Working backwards from the last bullet point to the first, Niskanen exposed the analytic and empirical problems in each. The exercise is quite interesting. He first warns that most economists who study economic growth tend to call “technology” pretty much anything they don’t understand. That, he says, makes it hard to trust any asserted relationship between technology and economic growth. That is a big hole in the last bullet point.
One of the most interesting aspects of Niskanen’s paper is his finding that “In the short-term, …, most technological innovation is based on other advances in technology, with little contribution from recent advances in basic research. ” In other words, what may be ever more important than investment in basic research is the existence of other innovations to build on. He adds that “The long-term contribution of basic research is substantially higher, but with lags of 20 to 30 years. And basic research is quite dependent on both industrial support and recent technological innovations and challenges.”
Finally, Niskanen turned to the first bullet point: the need for government to augment a lack of private-sector investment. Here Niskanen explains that that while economists have treated this claim as self-evident, it doesn’t hold empirically. For instance, he makes the case that basic science is not a pure public good, since in the absence of government spending there was (“private finance was the largest source of support [of basic research] until the 1950s,” he writes, and that firms’ profits depend on their own investments in basic science), is, and still would be a lot of private funding of basic science.

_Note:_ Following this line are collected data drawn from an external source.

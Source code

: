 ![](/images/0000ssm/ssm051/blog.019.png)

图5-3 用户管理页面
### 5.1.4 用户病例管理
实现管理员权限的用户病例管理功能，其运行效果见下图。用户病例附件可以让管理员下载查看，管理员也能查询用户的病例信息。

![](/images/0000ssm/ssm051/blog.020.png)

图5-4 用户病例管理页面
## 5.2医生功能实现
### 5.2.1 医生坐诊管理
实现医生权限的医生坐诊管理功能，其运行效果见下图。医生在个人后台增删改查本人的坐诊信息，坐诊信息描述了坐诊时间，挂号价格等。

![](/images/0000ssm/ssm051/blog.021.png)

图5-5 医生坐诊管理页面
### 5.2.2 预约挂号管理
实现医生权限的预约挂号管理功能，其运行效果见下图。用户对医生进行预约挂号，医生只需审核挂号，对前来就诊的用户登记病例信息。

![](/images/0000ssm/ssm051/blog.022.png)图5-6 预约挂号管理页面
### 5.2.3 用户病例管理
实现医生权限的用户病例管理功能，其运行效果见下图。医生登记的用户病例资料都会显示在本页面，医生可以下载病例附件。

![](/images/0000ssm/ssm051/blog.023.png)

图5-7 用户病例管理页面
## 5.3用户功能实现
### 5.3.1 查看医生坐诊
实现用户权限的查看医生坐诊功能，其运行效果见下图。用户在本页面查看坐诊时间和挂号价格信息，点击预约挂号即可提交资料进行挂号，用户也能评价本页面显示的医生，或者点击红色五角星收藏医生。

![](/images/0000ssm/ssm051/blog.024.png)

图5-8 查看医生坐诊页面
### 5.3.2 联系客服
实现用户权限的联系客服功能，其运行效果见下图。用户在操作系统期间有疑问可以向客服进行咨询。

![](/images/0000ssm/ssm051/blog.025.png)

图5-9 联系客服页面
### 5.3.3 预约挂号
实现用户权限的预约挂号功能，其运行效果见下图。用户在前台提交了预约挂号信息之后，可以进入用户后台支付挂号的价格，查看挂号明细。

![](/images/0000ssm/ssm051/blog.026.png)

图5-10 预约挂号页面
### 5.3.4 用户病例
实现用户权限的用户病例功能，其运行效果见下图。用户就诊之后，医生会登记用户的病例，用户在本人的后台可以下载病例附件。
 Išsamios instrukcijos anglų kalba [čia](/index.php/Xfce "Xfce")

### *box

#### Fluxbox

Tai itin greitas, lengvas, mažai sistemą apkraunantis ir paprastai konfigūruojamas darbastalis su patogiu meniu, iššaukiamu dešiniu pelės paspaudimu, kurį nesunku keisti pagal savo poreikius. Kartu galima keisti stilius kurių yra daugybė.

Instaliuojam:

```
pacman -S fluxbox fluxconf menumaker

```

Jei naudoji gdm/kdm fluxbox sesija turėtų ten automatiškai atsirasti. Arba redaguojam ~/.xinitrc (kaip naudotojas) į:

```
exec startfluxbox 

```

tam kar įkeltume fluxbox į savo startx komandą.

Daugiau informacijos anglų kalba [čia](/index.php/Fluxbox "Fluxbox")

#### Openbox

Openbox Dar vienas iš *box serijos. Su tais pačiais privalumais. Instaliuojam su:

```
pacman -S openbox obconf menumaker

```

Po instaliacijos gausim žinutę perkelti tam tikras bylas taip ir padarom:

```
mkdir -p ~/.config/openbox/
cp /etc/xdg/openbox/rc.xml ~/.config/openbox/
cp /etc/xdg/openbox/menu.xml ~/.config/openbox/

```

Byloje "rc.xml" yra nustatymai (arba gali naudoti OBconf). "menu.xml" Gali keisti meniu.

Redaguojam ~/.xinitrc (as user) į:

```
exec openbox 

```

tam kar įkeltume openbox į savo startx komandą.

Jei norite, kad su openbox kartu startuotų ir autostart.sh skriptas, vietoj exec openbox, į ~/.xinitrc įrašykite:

Further, even if private investments remain too small, getting government involved might still be undesirable. First, like Cohen and Noll, Niskanen notes that government incentives and information limitations are often a big problem. Another risk is the fact that in the presence of federal funding, firms try first to get the money from the government, rather than spend their own money as they should or would otherwise. Thankfully, at the time of his writing, the crowding out didn’t appear to be a big problem; mostly a majority of the outlays for R&D was for defense and space technology. Finally, funding from the government doesn’t fall from the sky; it comes from higher taxes, which have their own negative consequences.
Niskanen concludes that “Each of the links in the bacon’s chain is plausible but empirically weak. Neither the theory nor the available evidence provides a satisfactory guide to federal science policy.” Others have questioned the Bacon’s Chain arguments more recently. Niskanen then looks at the relationship between productivity growth, real federal R&D, and total R&D outlays. Like with the Bacon’s chain argument, he comes out underwhelmed by the evidence.
His conclusion is that when it comes to civilian R&D “private organizations have surely better information and incentives than the government that most contributes to growth. What’s more, underinvestment from the private sector and sub-optimal level of R&D doesn’t imply that the government can improve on that outcome.” That, he explains, is because the government is unduly influenced by special interests and R&D investments are no exception. He concludes that for all of these reasons the spending and the allocation should be left to the private sector. He is, however, open to using the tax code to create incentives to increase private spending in R&D, but again those tax breaks ought to be generic as to not affect the allocation of resources.
Looking at the federal government today tells me that the problems surrounding R&D programs in the past continue today, and will continue tomorrow, because they are simply a consequence of the normal functioning of government. It is hard to wish these problems away, even in the face of the private sector’s “imperfections.” Those arguing for more funding in R&D should proceed with caution.